• Data for the task

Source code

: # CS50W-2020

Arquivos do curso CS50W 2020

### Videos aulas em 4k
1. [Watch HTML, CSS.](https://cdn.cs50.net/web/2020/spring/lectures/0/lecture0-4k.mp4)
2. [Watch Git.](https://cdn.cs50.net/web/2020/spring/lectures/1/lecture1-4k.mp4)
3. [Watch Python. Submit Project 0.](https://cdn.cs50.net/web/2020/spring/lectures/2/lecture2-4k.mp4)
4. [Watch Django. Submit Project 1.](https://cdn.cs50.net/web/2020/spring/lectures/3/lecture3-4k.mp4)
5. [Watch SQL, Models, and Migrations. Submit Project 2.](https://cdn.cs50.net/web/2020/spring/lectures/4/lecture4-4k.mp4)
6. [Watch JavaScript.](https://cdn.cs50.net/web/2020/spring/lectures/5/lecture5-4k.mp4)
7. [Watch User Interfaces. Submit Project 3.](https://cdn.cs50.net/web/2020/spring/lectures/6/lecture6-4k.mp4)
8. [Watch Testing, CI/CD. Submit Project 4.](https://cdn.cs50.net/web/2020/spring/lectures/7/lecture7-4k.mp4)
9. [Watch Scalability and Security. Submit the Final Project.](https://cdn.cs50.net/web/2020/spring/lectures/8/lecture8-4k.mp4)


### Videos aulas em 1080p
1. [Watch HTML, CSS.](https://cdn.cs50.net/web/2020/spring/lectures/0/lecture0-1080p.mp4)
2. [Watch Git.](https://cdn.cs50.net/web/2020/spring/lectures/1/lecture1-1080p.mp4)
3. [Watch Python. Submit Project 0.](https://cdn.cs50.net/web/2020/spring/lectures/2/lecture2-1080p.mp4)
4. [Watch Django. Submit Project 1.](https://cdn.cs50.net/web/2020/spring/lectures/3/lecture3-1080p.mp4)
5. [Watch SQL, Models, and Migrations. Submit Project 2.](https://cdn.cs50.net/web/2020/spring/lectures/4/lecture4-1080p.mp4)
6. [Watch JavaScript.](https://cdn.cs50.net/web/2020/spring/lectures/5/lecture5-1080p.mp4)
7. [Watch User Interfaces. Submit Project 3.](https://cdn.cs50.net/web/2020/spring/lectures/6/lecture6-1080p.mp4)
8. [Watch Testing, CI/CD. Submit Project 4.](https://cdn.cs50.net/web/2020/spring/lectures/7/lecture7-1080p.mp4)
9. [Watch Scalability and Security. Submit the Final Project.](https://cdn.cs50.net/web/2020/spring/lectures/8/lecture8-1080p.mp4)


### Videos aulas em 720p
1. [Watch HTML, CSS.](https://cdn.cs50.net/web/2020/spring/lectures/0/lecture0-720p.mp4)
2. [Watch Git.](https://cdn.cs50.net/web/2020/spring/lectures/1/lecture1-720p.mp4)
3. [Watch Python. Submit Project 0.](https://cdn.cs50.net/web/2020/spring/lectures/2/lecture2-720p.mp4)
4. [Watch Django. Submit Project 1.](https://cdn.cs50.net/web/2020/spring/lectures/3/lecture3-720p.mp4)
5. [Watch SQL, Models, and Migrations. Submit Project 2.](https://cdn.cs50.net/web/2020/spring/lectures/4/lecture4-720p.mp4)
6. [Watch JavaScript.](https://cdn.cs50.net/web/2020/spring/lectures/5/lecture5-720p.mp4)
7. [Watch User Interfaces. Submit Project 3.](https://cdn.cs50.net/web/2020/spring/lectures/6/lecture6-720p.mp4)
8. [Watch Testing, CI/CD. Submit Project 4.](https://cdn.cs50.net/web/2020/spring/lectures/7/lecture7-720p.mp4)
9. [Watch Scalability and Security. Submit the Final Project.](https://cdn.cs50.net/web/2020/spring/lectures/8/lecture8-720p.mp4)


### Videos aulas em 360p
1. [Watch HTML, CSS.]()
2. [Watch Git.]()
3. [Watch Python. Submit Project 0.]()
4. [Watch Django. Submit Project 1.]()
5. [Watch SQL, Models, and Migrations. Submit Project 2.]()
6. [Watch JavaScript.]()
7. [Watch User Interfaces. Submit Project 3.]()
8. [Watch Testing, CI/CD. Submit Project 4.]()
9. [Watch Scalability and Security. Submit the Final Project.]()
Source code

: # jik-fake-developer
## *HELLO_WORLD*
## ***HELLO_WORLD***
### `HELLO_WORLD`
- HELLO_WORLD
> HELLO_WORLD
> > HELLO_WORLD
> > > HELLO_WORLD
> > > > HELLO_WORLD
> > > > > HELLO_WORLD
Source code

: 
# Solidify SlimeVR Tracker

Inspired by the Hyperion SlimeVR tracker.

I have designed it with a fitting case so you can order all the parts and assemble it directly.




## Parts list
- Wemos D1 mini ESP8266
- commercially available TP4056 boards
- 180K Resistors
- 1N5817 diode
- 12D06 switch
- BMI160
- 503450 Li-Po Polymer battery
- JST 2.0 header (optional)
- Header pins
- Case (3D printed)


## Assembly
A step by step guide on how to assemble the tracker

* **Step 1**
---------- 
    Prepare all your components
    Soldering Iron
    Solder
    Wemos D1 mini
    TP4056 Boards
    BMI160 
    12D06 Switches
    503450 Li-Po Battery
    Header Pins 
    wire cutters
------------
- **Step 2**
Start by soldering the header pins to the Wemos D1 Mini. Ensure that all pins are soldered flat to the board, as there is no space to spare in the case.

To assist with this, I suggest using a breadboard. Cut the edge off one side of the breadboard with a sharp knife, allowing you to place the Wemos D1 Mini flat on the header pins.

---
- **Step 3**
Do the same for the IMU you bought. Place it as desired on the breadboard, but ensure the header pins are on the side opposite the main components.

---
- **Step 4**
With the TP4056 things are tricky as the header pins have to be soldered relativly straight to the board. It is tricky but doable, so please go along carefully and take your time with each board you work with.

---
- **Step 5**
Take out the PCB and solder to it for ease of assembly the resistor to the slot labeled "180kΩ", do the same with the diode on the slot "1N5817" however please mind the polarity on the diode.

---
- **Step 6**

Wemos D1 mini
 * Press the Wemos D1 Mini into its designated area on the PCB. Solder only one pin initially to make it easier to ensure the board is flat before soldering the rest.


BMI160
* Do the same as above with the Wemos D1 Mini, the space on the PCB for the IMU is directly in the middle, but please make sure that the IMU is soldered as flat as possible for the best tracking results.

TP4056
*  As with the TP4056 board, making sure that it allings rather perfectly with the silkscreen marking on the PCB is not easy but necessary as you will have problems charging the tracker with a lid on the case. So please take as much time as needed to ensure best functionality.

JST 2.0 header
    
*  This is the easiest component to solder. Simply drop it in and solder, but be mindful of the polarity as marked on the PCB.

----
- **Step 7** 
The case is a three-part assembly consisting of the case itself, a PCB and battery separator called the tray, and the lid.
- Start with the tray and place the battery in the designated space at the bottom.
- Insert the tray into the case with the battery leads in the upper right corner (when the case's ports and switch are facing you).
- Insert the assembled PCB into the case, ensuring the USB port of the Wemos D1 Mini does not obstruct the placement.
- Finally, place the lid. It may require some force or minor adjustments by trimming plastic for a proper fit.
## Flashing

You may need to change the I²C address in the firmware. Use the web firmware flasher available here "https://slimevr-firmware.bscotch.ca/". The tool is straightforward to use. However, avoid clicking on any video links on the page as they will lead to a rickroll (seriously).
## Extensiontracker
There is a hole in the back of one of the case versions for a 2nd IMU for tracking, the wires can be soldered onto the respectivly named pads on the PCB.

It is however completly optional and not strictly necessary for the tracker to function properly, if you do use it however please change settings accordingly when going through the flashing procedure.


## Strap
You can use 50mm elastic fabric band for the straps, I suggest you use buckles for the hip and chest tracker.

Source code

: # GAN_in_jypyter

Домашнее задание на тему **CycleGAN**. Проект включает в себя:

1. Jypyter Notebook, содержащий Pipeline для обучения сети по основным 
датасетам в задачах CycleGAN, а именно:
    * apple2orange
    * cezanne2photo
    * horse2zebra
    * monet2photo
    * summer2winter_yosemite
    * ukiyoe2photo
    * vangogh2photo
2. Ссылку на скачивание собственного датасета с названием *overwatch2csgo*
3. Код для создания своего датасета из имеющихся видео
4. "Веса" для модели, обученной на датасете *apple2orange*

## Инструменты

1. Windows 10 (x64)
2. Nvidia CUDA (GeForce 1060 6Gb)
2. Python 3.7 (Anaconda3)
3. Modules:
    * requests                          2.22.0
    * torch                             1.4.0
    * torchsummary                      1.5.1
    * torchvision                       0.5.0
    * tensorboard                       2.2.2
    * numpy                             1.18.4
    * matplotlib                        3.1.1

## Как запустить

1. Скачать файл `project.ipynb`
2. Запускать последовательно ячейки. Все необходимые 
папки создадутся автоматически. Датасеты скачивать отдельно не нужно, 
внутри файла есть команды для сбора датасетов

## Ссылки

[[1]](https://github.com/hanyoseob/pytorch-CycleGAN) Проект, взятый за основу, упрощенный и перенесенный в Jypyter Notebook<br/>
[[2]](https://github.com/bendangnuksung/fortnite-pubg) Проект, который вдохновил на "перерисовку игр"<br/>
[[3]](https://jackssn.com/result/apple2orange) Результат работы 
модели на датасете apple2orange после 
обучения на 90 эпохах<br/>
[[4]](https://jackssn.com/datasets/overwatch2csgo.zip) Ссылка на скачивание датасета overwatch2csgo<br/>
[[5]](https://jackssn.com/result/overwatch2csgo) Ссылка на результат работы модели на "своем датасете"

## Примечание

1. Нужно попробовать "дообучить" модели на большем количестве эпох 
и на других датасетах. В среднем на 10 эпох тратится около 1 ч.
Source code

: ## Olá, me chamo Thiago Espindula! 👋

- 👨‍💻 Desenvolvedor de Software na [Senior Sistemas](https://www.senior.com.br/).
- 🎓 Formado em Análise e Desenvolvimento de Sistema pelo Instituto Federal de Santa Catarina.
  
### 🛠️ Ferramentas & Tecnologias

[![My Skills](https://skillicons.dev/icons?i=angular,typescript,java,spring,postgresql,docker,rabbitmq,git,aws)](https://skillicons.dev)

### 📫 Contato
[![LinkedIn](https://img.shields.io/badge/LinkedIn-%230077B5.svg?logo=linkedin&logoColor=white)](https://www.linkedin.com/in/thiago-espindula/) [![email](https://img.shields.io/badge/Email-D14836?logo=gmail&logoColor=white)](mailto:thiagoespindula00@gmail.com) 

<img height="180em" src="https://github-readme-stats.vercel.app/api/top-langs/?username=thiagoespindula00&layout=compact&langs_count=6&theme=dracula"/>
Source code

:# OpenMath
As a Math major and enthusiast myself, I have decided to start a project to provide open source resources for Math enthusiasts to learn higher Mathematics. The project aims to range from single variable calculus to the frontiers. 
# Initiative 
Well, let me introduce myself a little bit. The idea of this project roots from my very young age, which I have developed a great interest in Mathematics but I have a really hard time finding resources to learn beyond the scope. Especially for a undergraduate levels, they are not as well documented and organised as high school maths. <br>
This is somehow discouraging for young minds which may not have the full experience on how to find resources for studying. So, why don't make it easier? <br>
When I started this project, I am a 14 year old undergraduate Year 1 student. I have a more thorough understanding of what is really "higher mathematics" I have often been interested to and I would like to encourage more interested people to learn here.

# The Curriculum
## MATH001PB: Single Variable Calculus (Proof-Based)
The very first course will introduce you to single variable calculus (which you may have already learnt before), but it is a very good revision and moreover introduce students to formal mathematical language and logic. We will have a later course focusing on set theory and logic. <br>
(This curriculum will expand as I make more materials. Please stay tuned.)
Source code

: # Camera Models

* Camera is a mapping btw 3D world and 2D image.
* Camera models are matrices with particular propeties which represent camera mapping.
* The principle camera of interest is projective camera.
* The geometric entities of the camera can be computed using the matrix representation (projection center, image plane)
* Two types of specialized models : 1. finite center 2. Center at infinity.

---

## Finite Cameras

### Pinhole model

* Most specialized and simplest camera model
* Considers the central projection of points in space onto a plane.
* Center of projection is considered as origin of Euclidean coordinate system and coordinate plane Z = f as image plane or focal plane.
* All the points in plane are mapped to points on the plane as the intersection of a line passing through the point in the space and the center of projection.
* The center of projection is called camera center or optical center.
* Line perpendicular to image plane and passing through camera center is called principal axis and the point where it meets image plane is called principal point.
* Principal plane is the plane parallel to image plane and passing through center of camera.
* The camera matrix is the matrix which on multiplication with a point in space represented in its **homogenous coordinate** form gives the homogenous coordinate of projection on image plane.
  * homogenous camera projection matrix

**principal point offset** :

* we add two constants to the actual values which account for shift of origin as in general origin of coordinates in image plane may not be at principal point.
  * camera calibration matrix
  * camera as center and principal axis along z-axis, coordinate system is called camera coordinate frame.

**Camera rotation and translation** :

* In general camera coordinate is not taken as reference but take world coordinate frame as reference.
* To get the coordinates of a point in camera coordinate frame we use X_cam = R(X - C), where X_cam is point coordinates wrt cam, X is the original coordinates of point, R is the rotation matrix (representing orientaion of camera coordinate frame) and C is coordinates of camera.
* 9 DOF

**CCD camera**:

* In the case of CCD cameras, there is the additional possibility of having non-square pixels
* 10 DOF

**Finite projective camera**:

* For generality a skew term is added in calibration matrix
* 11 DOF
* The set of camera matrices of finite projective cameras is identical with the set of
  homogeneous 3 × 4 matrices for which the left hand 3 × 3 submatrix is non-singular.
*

• What the task asks
The lines to return are those in the records above that hold the word "make".

• Answer box
 * Press the Wemos D1 Mini into its designated area on the PCB. Solder only one pin initially to make it easier to ensure the board is flat before soldering the rest.
* Do the same as above with the Wemos D1 Mini, the space on the PCB for the IMU is directly in the middle, but please make sure that the IMU is soldered as flat as possible for the best tracking results.
This is somehow discouraging for young minds which may not have the full experience on how to find resources for studying. So, why don't make it easier? <br>
(This curriculum will expand as I make more materials. Please stay tuned.)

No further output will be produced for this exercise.